Les nouvelles règles budgétaires de l’UE annoncent un nouveau combat intense au sein de la Vivaldi
Alexander De Croo & Paul Magnette – Getty Images

Après l’adoption d’un nouveau Pacte sur la migration, l’Union européenne s’accorde maintenant sur un nouvel ensemble de règles budgétaires pour ses États membres, destinées à remplacer l’ancien « Pacte de stabilité et de croissance », les fameux critères de Maastricht. Les ministres des Finances européens ont conclu un accord et, sous la présidence belge, des négociations finales devront être menées avec le Parlement européen. Ce processus ne sera pas facile. En effet, pour la Belgique, mais aussi pour de nombreux pays du sud de l’Europe, ces nouvelles règles peuvent sembler plus souples à première vue, mais elles auront des conséquences importantes. « Les règles seront plus flexibles en amont, permettant de définir des plans et des échéances en avance ; cependant, il y aura une plus grande rigueur dans le suivi des engagements pris », explique le ministre des Finances, Vincent Van Peteghem (cd&v). L’Allemagne insiste pour que ces règles soient réellement respectées cette fois-ci. Les cadres concernant la réduction de la dette pour les pays dont la dette dépasse 90 % de leur PIB, avec une baisse souhaitée d’1% par an, ainsi que la norme de déficit budgétaire de 3 %, qui pourrait être ramenée à 1,5 %, auront un impact significatif sur les finances publiques belges. En contrepartie, les évaluations ne se baseront plus sur une année, mais s’étendront sur quatre ou sept ans, en prenant également en compte les investissements. C’est le fruit d’un compromis franco-allemand, finalement adopté par les autres États membres sous l’impulsion de la présidence espagnole du Conseil. La Belgique doit désormais se préparer à négocier un accord avec le Parlement européen entre Noël et le Nouvel An. Mais il n’est pas certain que tout le monde soit sur la même longueur d’onde au sein de la Vivaldi.

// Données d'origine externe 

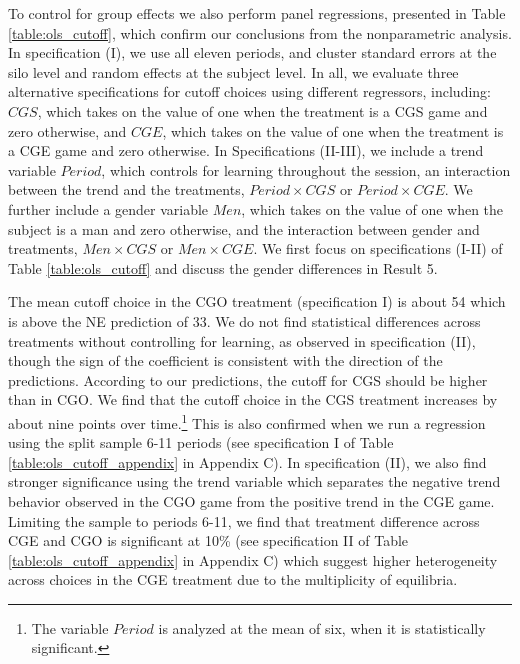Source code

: \documentclass[12pt, letterpaper]{article}
\theoremstyle{plain}
\begin{document}
To control for group effects we also perform panel regressions, presented in Table \ref{table:ols_cutoff}, which confirm our conclusions from the nonparametric analysis. In specification (I), we use all eleven periods, and cluster standard errors at the silo level and random effects at the subject level. In all, we evaluate three alternative specifications for cutoff choices using different regressors, including: $CGS$, which takes on the value of one when the treatment is a CGS game and zero otherwise, and $CGE$, which takes on the value of one when the treatment is a CGE game and zero otherwise. In Specifications (II-III), we include a trend variable $Period$, which controls for learning throughout the session, an interaction between the trend and the treatments, $Period \times CGS$ or $Period \times CGE$. We further include a gender variable $Men$, which takes on the value of one when the subject is a man and zero otherwise, and the interaction between gender and treatments, $Men \times CGS$ or $Men \times CGE$. We first focus on specifications (I-II) of Table \ref{table:ols_cutoff} and discuss the gender differences in Result 5. 

The mean cutoff choice in the CGO treatment (specification I) is about 54 which is above the NE prediction of 33. We do not find statistical differences across treatments without controlling for learning, as observed in specification (II), though the sign of the coefficient is consistent with the direction of the predictions. According to our predictions, the cutoff for CGS should be higher than in CGO. We find that the cutoff choice in the CGS treatment increases by about nine points over time.\footnote{The variable $Period$ is analyzed at the mean of six, when it is statistically significant.} This is also confirmed when we run a regression using the split sample 6-11 periods (see specification I of Table \ref{table:ols_cutoff_appendix} in Appendix C). In specification (II), we also find stronger significance using the trend variable which separates the negative trend behavior observed in the CGO game from the positive trend in the CGE game. Limiting the sample to periods 6-11, we find that treatment difference across CGE and CGO is significant at 10\% (see specification II of Table \ref{table:ols_cutoff_appendix} in Appendix C) which suggest higher heterogeneity across choices in the CGE treatment due to the multiplicity of equilibria. 
\end{document}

Dans l’actualité : Un autre accord politique majeur conclu avant la fin de l’année pour l’UE. Un sujet brûlant pour la Rue de la Loi.

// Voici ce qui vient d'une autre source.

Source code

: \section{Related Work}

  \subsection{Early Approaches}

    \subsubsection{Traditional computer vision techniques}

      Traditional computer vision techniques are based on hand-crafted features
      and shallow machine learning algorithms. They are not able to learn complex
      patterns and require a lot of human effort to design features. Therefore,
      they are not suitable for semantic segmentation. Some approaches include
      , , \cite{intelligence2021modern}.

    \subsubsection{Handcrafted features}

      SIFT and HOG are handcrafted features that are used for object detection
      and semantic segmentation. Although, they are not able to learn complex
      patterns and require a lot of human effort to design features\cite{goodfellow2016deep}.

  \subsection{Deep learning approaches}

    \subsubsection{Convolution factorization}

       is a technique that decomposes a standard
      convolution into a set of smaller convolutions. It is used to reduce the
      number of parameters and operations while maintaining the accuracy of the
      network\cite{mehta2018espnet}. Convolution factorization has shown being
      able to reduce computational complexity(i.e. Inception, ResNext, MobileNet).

Les détails : En Europe, les nouvelles règles du jeu sont établies pour les prochains gouvernements, tant au niveau fédéral que régional. Si le résultat semble positif à première vue, il s’annonce particulièrement contraignant à terme pour la Belgique, qui accuse déjà un retard considérable en matière de dette de l’État et de déficit budgétaire.

  • « Qui connaît Olli Rehn ? Qui a déjà vu son visage ? Qui sait d’où il vient et ce qu’il a accompli ? Personne. Pourtant, il dicte notre politique économique. » Ces mots célèbres ont été prononcés en 2012 par l’ancien ministre des Entreprises publiques du gouvernement Di Rupo : un certain Paul Magnette (PS).
  • Ces mots témoignent de son mécontentement vis-à-vis de la Commission européenne, et en particulier d’Olli Rehn, un Finlandais libéral, alors Commissaire au Budget, qui supervisait les budgets des États membres. Rehn avait critiqué la Belgique pour son manque de rigueur dans la gestion budgétaire, suscitant l’irritation des socialistes.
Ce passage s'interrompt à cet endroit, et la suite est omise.